» **Exercise instructions**
The required output is all lines below that contain the word "selection".

....................

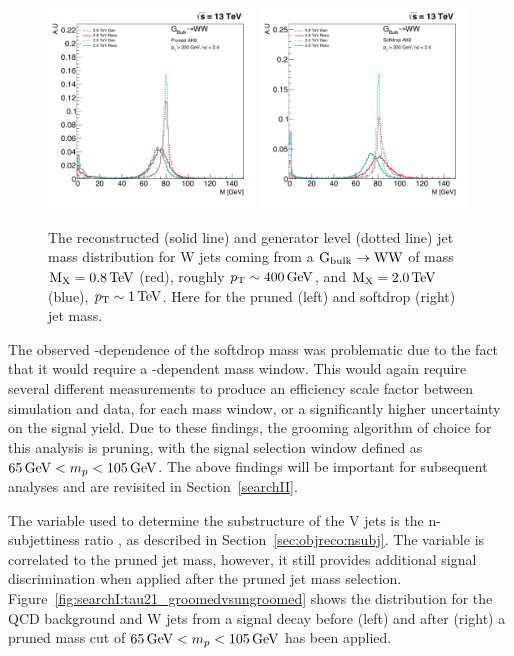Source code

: \begin{figure}[h!]
\centering
\includegraphics[width=0.49\textwidth]{figures/analysis/search1/misc/pruned_mass_shift_genvsreco.pdf}
\includegraphics[width=0.49\textwidth]{figures/analysis/search1/misc/softdrop_mass_shift_genvsreco.pdf}
\caption{The reconstructed (solid line) and generator level (dotted line) jet mass distribution for W jets coming from a $\mathrm{G}_\mathrm{bulk} \rightarrow \mathrm{W}\mathrm{W}$ of mass $\text{M}_{\text{X}} = 0.8 \,\text{Te\hspace{-.08em}V}$ (red), roughly $p_{\mathrm{T}}\sim 400 \,\text{Ge\hspace{-.08em}V}$, and $\text{M}_{\text{X}} = 2.0 \,\text{Te\hspace{-.08em}V}$ (blue), $p_{\mathrm{T}}\sim 1 \,\text{Te\hspace{-.08em}V}$. Here for the pruned (left) and softdrop (right) jet mass.}
\label{fig:searchI:grommedmassshift_genvsreco}
\end{figure}
The observed \PT-dependence of the softdrop mass was problematic due to the fact that it would require a \PT-dependent mass window. This would again require several different measurements to produce an efficiency scale factor between simulation and data, for each mass window, or a significantly higher uncertainty on the signal yield. Due to these findings, the grooming algorithm of choice for this analysis is pruning, with the signal selection window defined as $65 \,\text{Ge\hspace{-.08em}V} < m_{p} < 105 \,\text{Ge\hspace{-.08em}V}$. The above findings will be important for subsequent analyses and are revisited in Section~\ref{searchII}.\par
The variable used to determine the substructure of the V jets is the n-subjettiness ratio \nsubj, as described in Section~\ref{sec:objreco:nsubj}. The \nsubj variable is correlated to the pruned jet mass, however, it still provides additional signal discrimination when applied after the pruned jet mass selection. Figure~\ref{fig:searchI:tau21_groomedvsungroomed} shows the \nsubj distribution for the QCD background and W jets from a signal decay before (left) and after (right) a pruned mass cut of $65 \,\text{Ge\hspace{-.08em}V} < m_{p} < 105 \,\text{Ge\hspace{-.08em}V}$ has been applied.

....................

» **Your solution**
The observed \PT-dependence of the softdrop mass was problematic due to the fact that it would require a \PT-dependent mass window. This would again require several different measurements to produce an efficiency scale factor between simulation and data, for each mass window, or a significantly higher uncertainty on the signal yield. Due to these findings, the grooming algorithm of choice for this analysis is pruning, with the signal selection window defined as $65 \,\text{Ge\hspace{-.08em}V} < m_{p} < 105 \,\text{Ge\hspace{-.08em}V}$. The above findings will be important for subsequent analyses and are revisited in Section~\ref{searchII}.\par
The variable used to determine the substructure of the V jets is the n-subjettiness ratio \nsubj, as described in Section~\ref{sec:objreco:nsubj}. The \nsubj variable is correlated to the pruned jet mass, however, it still provides additional signal discrimination when applied after the pruned jet mass selection. Figure~\ref{fig:searchI:tau21_groomedvsungroomed} shows the \nsubj distribution for the QCD background and W jets from a signal decay before (left) and after (right) a pruned mass cut of $65 \,\text{Ge\hspace{-.08em}V} < m_{p} < 105 \,\text{Ge\hspace{-.08em}V}$ has been applied.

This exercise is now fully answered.